FILING OF FORM 10-K FOR CENTERPOINT ENERGY, INC.

Today, CenterPoint Energy, Inc. filed with the Securities and Exchange Commission (SEC) its Annual Report on Form 10-K for the fiscal year ended December 31, 2008.  A copy of that report is available on the company’s Web site, www.CenterPointEnergy.com, under the Investors section.  Other filings the company makes at the SEC and other documents relating to its corporate governance can also be found on that site. 

WEBCAST OF EARNINGS CONFERENCE CALL

CenterPoint Energy’s management will host an earnings conference call on Wednesday, February 25, 2009, at 10:30 a.m. Central time or 11:30 a.m. Eastern time.  Interested parties may listen to a live audio broadcast of the conference call at www.CenterPointEnergy.com.  A replay of the call can be accessed approximately two hours after the completion of the call and will be archived on the Web site for at least one year.

CenterPoint Energy, Inc., headquartered in Houston, Texas, is a domestic energy delivery company that includes electric transmission & distribution, natural gas distribution, competitive natural gas sales and services, interstate pipelines, and field services operations.  The company serves more than five million metered customers primarily in Arkansas, Louisiana, Minnesota, Mississippi, Oklahoma, and Texas.

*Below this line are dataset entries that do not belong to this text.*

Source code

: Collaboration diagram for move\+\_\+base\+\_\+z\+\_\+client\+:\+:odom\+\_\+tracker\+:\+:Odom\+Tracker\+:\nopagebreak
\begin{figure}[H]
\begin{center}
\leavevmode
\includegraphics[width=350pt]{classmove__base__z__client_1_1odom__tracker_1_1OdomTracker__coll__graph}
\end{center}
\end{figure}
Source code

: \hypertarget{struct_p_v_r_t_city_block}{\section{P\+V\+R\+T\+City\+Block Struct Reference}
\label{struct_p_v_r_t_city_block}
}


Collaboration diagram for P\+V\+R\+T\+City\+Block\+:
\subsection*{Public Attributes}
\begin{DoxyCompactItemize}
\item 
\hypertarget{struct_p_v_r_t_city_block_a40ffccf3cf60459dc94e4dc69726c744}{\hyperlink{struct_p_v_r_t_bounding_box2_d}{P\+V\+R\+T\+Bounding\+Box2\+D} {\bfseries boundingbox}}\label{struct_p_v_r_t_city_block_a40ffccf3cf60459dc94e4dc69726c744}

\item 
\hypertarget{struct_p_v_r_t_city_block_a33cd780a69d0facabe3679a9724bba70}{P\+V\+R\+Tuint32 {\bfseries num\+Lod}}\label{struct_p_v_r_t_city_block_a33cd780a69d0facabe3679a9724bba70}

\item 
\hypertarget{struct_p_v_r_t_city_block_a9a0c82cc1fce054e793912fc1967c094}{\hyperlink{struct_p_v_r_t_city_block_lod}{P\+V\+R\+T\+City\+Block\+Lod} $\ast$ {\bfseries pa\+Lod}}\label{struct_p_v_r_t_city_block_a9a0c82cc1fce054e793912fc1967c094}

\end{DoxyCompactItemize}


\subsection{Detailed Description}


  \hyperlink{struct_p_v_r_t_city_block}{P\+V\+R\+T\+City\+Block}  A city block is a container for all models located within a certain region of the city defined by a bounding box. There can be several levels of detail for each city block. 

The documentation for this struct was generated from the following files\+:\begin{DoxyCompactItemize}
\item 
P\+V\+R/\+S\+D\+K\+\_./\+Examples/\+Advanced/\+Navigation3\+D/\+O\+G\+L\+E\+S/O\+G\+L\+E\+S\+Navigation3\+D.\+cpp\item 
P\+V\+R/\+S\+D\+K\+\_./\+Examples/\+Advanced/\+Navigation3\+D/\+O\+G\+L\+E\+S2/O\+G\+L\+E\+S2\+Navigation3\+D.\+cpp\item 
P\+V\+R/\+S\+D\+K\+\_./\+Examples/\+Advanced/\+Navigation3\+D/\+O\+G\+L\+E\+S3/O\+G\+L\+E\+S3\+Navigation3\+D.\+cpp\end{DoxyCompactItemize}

Assets total over $19 billion.  With about 8,800 employees, CenterPoint Energy and its predecessor companies have been in business for more than 130 years.  For more information, visit the Web site at www.CenterPointEnergy.com.

This news release includes forward-looking statements.  Actual events and results may differ materially from those projected.   The statements in this news release regarding future financial performance and results of operations and other statements that are not historical facts are forward-looking statements.  Factors that could affect actual results include the timing and outcome of appeals from the true-up proceedings, the timing and impact of future regulatory, legislative, and IRS decisions, effects of competition, weather variations, changes in CenterPoint Energy’s or its subsidiaries’ business plans, financial market conditions, the timing and extent of changes in commodity prices, particularly natural gas, the impact of unplanned facility outages, and other factors discussed in CenterPoint Energy’s Form 10-K for the period ended December 31, 2008, and other filings with the SEC.